**DATASET EXCERPTS:**
☆ ☆ ☆
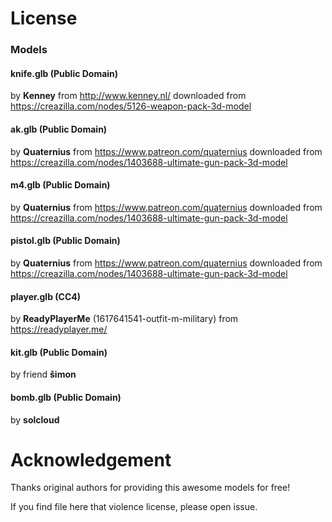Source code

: # License

### Models

#### knife.glb (Public Domain)
by **Kenney** from http://www.kenney.nl/ downloaded from https://creazilla.com/nodes/5126-weapon-pack-3d-model

#### ak.glb (Public Domain)
by **Quaternius** from https://www.patreon.com/quaternius downloaded from https://creazilla.com/nodes/1403688-ultimate-gun-pack-3d-model

#### m4.glb (Public Domain)
by **Quaternius** from https://www.patreon.com/quaternius downloaded from https://creazilla.com/nodes/1403688-ultimate-gun-pack-3d-model

#### pistol.glb (Public Domain)
by **Quaternius** from https://www.patreon.com/quaternius downloaded from https://creazilla.com/nodes/1403688-ultimate-gun-pack-3d-model

#### player.glb (CC4)
by **ReadyPlayerMe** (1617641541-outfit-m-military) from https://readyplayer.me/

#### kit.glb (Public Domain)
by friend **šimon**

#### bomb.glb (Public Domain)
by **solcloud**

# Acknowledgement

Thanks original authors for providing this awesome models for free!

If you find file here that violence license, please open issue.
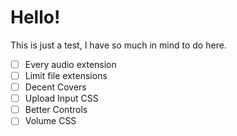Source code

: # Hello!

This is just a test, I have so much in mind to do here.

- [ ] Every audio extension
- [ ] Limit file extensions
- [ ] Decent Covers
- [ ] Upload Input CSS
- [ ] Better Controls
- [ ] Volume CSS
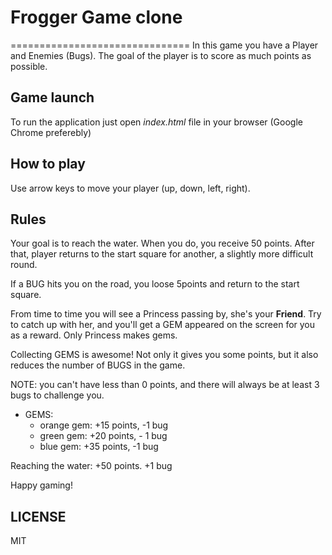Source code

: # Frogger Game clone
===============================
In this game you have a Player and Enemies (Bugs).
The goal of the player is to score as much points as possible.


## Game launch

To run the application just open _index.html_ file in your browser (Google Chrome preferebly)

## How to play

Use arrow keys to move your player (up, down, left, right).

## Rules

Your goal is to reach the water. When you do, you receive 50 points. After that, player returns to the start square for another, a slightly more difficult round.

If a BUG hits you on the road, you loose 5points and return to the start square.

From time to time you will see a Princess passing by, she's your **Friend**. Try to catch up with her, and you'll get a GEM appeared on the screen for you as a reward. Only Princess makes gems.

Collecting GEMS is awesome! Not only it gives you some points, but it also reduces the number of BUGS in the game.

NOTE: you can't have less than 0 points, and there will always be at least 3 bugs to challenge you.


* GEMS:
	- orange gem: +15 points, -1 bug
	- green gem: +20 points, - 1 bug
	- blue gem: +35 points, -1 bug

Reaching the water: +50 points. +1 bug

Happy gaming!

## LICENSE

MIT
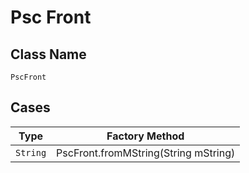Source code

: 
# Psc Front

## Class Name

`PscFront`

## Cases

| Type | Factory Method |
|  --- | --- |
| `String` | PscFront.fromMString(String mString) |


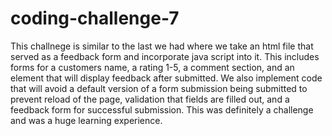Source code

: # coding-challenge-7
This challnege is similar to the last we had where we take an html file that served as a feedback form and incorporate java script into it. This includes forms for a customers name, a rating 1-5, a comment section, and an element that will display feedback after submitted. We also implement code that will avoid a default version of a form submission being submitted to prevent reload of the page, validation that fields are filled out, and a feedback form for successful submission. This was definitely a challenge and was a huge learning experience. 
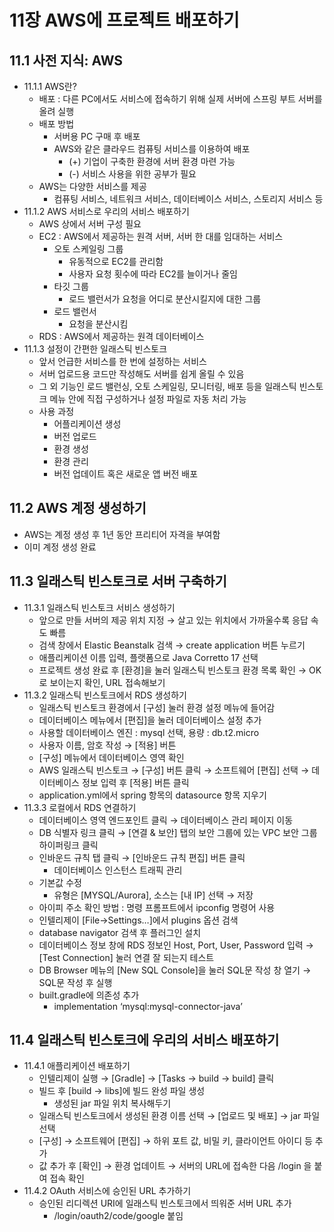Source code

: # 11장 AWS에 프로젝트 배포하기

## 11.1 사전 지식: AWS

- 11.1.1 AWS란?
    - 배포 : 다른 PC에서도 서비스에 접속하기 위해 실제 서버에 스프링 부트 서버를 올려 실행
    - 배포 방법
        - 서버용 PC 구매 후 배포
        - AWS와 같은 클라우드 컴퓨팅 서비스를 이용하여 배포
            - (+) 기업이 구축한 환경에 서버 환경 마련 가능
            - (-) 서비스 사용을 위한 공부가 필요
    - AWS는 다양한 서비스를 제공
        - 컴퓨팅 서비스, 네트워크 서비스, 데이터베이스 서비스, 스토리지 서비스 등
- 11.1.2 AWS 서비스로 우리의 서비스 배포하기
    - AWS 상에서 서버 구성 필요
    - EC2 : AWS에서 제공하는 원격 서버, 서버 한 대를 임대하는 서비스
        - 오토 스케일링 그룹
            - 유동적으로 EC2를 관리함
            - 사용자 요청 횟수에 따라 EC2를 늘이거나 줄임
        - 타깃 그룹
            - 로드 밸런서가 요청을 어디로 분산시킬지에 대한 그룹
        - 로드 밸런서
            - 요청을 분산시킴
    - RDS : AWS에서 제공하는 원격 데이터베이스
- 11.1.3 설정이 간편한 일래스틱 빈스토크
    - 앞서 언급한 서비스를 한 번에 설정하는 서비스
    - 서버 업로드용 코드만 작성해도 서버를 쉽게 올릴 수 있음
    - 그 외 기능인 로드 밸런싱, 오토 스케일링, 모니터링, 배포 등을 일래스틱 빈스토크 메뉴 안에 직접 구성하거나 설정 파일로 자동 처리 가능
    - 사용 과정
        - 어플리케이션 생성
        - 버전 업로드
        - 환경 생성
        - 환경 관리
        - 버전 업데이트 혹은 새로운 앱 버전 배포

## 11.2 AWS 계정 생성하기

- AWS는 계정 생성 후 1년 동안 프리티어 자격을 부여함
- 이미 계정 생성 완료

## 11.3 일래스틱 빈스토크로 서버 구축하기

- 11.3.1 일래스틱 빈스토크 서비스 생성하기
    - 앞으로 만들 서버의 제공 위치 지정 → 살고 있는 위치에서 가까울수록 응답 속도 빠름
    - 검색 창에서 Elastic Beanstalk 검색 → create application 버튼 누르기
    - 애플리케이션 이름 입력, 플랫폼으로 Java Corretto 17 선택
    - 프로젝트 생성 완료 후 [환경]을 눌러 일래스틱 빈스토크 환경 목록 확인 → OK로 보이는지 확인, URL 접속해보기
- 11.3.2 일래스틱 빈스토크에서 RDS 생성하기
    - 일래스틱 빈스토크 환경에서 [구성] 눌러 환경 설정 메뉴에 들어감
    - 데이터베이스 메뉴에서 [편집]을 눌러 데이터베이스 설정 추가
    - 사용할 데이터베이스 엔진 : mysql 선택, 용량 : db.t2.micro
    - 사용자 이름, 암호 작성 → [적용] 버튼
    - [구성] 메뉴에서 데이터베이스 영역 확인
    - AWS 일래스틱 빈스토크 → [구성] 버튼 클릭 → 소프트웨어 [편집] 선택 → 데이터베이스 정보 입력 후 [적용] 버튼 클릭
    - application.yml에서 spring 항목의 datasource 항목 지우기
- 11.3.3 로컬에서 RDS 연결하기
    - 데이터베이스 영역 엔드포인트 클릭 → 데이터베이스 관리 페이지 이동
    - DB 식별자 링크 클릭 → [연결 & 보안] 탭의 보안 그룹에 있는 VPC 보안 그룹 하이퍼링크 클릭
    - 인바운드 규칙 탭 클릭 → [인바운드 규칙 편집] 버튼 클릭
        - 데이터베이스 인스턴스 트래픽 관리
    - 기본값 수정
        - 유형은 [MYSQL/Aurora], 소스는 [내 IP] 선택 → 저장
    - 아이피 주소 확인 방법 : 명령 프롬프트에서 ipconfig 명령어 사용
    - 인텔리제이 [File→Settings…]에서 plugins 옵션 검색
    - database navigator 검색 후 플러그인 설치
    - 데이터베이스 정보 창에 RDS 정보인 Host, Port, User, Password 입력 → [Test Connection] 눌러 연결 잘 되는지 테스트
    - DB Browser 메뉴의 [New SQL Console]을 눌러 SQL문 작성 창 열기 → SQL문 작성 후 실행
    - built.gradle에 의존성 추가
        - implementation ‘mysql:mysql-connector-java’

## 11.4 일래스틱 빈스토크에 우리의 서비스 배포하기

- 11.4.1 애플리케이션 배포하기
    - 인텔리제이 실행 → [Gradle] → [Tasks → build → build] 클릭
    - 빌드 후 [build → libs]에 빌드 완성 파일 생성
        - 생성된 jar 파일 위치 복사해두기
    - 일래스틱 빈스토크에서 생성된 환경 이름 선택 → [업로드 및 배포] → jar 파일 선택
    - [구성] → 소프트웨어 [편집] → 하위 포트 값, 비밀 키, 클라이언트 아이디 등 추가
    - 값 추가 후 [확인] → 환경 업데이트 → 서버의 URL에 접속한 다음 /login 을 붙여 접속 확인
- 11.4.2 OAuth 서비스에 승인된 URL 추가하기
    - 승인된 리디렉션 URI에 일래스틱 빈스토크에서 띄워준 서버 URL 추가
        - /login/oauth2/code/google 붙임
☆ ☆ ☆
**YOUR GOAL:** Retype only the lines that run from the first line of the entries above to the line containing "## How to play", both included. Do not carry over any pictures.

**COMPLETED EXERCISE:**
Source code

: # License

### Models

#### knife.glb (Public Domain)
by **Kenney** from http://www.kenney.nl/ downloaded from https://creazilla.com/nodes/5126-weapon-pack-3d-model

#### ak.glb (Public Domain)
by **Quaternius** from https://www.patreon.com/quaternius downloaded from https://creazilla.com/nodes/1403688-ultimate-gun-pack-3d-model

#### m4.glb (Public Domain)
by **Quaternius** from https://www.patreon.com/quaternius downloaded from https://creazilla.com/nodes/1403688-ultimate-gun-pack-3d-model

#### pistol.glb (Public Domain)
by **Quaternius** from https://www.patreon.com/quaternius downloaded from https://creazilla.com/nodes/1403688-ultimate-gun-pack-3d-model

#### player.glb (CC4)
by **ReadyPlayerMe** (1617641541-outfit-m-military) from https://readyplayer.me/

#### kit.glb (Public Domain)
by friend **šimon**

#### bomb.glb (Public Domain)
by **solcloud**

# Acknowledgement

Thanks original authors for providing this awesome models for free!

If you find file here that violence license, please open issue.
Source code

: # Hello!

This is just a test, I have so much in mind to do here.

- [ ] Every audio extension
- [ ] Limit file extensions
- [ ] Decent Covers
- [ ] Upload Input CSS
- [ ] Better Controls
- [ ] Volume CSS
Source code

: # Frogger Game clone
===============================
In this game you have a Player and Enemies (Bugs).
The goal of the player is to score as much points as possible.


## Game launch

To run the application just open _index.html_ file in your browser (Google Chrome preferebly)

## How to play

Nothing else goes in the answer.